Friday, September 08, 2006

Digg struggles with spam

There have been some interesting posts lately on how Digg is struggling with manipulation and spam.

First, Philipp Lenssen writes about "Digg vs. Groupthink" and the problems of "favoring a submission based on what ... friends favored."

Second, Alex Bosworth posts about "The Prisoner's Dilemma in Digg Story Promotion".

Third, Nick Carr focuses on an "Undiggnified" conflict in the Digg community over new rules intended to reduce manipulation and spam.

These problems with Digg were predictable. Getting to the top of Digg now guarantees a flood of traffic to the featured link. With that kind of reward on the table, people will fight to win placement by any means necessary.

It was not always this way. When Digg was just used by a small group of early adopters, there was little incentive to mess with the system. The gains from bad behavior were low, so everyone played nice.

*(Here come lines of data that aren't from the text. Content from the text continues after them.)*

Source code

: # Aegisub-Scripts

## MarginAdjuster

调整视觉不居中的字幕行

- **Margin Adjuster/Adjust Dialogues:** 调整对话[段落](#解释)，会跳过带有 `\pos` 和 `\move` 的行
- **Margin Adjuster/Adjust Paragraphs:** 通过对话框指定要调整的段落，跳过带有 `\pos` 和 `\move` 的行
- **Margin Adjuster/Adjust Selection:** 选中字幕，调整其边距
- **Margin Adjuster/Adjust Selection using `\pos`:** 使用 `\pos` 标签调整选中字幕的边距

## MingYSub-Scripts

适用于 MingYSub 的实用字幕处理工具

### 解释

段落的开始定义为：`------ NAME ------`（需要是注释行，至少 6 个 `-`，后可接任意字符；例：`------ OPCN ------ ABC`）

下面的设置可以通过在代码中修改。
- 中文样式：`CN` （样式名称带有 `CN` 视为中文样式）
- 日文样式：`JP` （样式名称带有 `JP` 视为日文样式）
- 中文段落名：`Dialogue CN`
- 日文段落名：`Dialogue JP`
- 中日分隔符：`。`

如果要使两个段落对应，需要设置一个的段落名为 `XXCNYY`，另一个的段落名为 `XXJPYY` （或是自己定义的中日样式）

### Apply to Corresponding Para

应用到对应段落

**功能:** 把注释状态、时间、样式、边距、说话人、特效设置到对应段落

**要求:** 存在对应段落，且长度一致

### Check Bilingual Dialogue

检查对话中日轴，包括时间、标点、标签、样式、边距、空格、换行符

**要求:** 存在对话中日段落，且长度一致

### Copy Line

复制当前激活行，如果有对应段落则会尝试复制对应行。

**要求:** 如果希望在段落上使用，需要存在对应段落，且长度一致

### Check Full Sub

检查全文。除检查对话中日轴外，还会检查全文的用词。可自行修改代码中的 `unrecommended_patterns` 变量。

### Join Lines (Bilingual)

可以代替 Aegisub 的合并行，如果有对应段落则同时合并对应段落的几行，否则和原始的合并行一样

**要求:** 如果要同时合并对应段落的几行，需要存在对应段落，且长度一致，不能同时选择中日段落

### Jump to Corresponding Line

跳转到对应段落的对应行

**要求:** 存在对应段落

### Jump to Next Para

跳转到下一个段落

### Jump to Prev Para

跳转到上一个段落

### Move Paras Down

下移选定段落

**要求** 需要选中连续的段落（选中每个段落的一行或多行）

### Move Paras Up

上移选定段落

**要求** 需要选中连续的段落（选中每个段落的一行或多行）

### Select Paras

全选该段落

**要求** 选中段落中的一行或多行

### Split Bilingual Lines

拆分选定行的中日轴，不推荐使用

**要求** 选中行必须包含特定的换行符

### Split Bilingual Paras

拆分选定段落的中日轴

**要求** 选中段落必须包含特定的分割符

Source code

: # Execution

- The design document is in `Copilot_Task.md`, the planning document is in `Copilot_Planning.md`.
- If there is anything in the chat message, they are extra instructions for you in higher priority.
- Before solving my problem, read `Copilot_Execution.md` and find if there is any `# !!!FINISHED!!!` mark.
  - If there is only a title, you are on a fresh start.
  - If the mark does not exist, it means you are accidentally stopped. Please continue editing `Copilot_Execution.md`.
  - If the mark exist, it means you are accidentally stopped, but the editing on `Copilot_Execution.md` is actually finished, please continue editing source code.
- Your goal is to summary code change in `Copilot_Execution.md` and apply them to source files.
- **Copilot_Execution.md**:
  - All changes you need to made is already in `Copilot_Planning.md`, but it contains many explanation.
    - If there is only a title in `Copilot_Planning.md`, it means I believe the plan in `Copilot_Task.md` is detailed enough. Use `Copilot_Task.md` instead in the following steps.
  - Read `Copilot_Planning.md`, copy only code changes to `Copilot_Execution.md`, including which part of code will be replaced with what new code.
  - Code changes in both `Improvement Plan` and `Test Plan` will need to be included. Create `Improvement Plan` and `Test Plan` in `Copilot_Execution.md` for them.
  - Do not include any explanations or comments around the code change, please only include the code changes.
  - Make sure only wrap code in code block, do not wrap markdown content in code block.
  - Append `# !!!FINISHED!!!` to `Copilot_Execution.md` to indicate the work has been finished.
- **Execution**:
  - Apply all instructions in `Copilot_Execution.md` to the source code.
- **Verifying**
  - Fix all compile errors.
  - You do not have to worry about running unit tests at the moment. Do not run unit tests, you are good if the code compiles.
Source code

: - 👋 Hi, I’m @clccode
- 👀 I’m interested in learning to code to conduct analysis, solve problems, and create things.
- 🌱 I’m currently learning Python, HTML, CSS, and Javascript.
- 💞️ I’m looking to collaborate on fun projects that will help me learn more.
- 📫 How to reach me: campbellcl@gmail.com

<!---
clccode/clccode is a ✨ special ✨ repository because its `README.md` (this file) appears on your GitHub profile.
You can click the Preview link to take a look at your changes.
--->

Now that Digg is starting to attract a large mainstream audience, Digg will be fighting a long and probably losing battle against attempts to manipulate the system for personal gain.

See also my Jan 2006 post, "Digg, spam, and most popular lists".

Update: Pete Abilla also has a good post, "Digg as a game".

Update: Matt Marshall reports that a website called Spike the Vote "lets its members conspire to submit certain URLs of stories -- thereby lifting the odds those stories will get [Digg] front-page coverage."

Update: Niall Kennedy reports that there were "lots of stories about how sites can tap into the Digg's huge audience" at the PubCon Conference. Niall goes on to say that:
Some marketers create a story aimed at the Digg audience ... and with the appropriate submitters and human or bot-powered voting rise towards the top. A few search engine marketing consultants are promoting their account status and influence on Digg to clients.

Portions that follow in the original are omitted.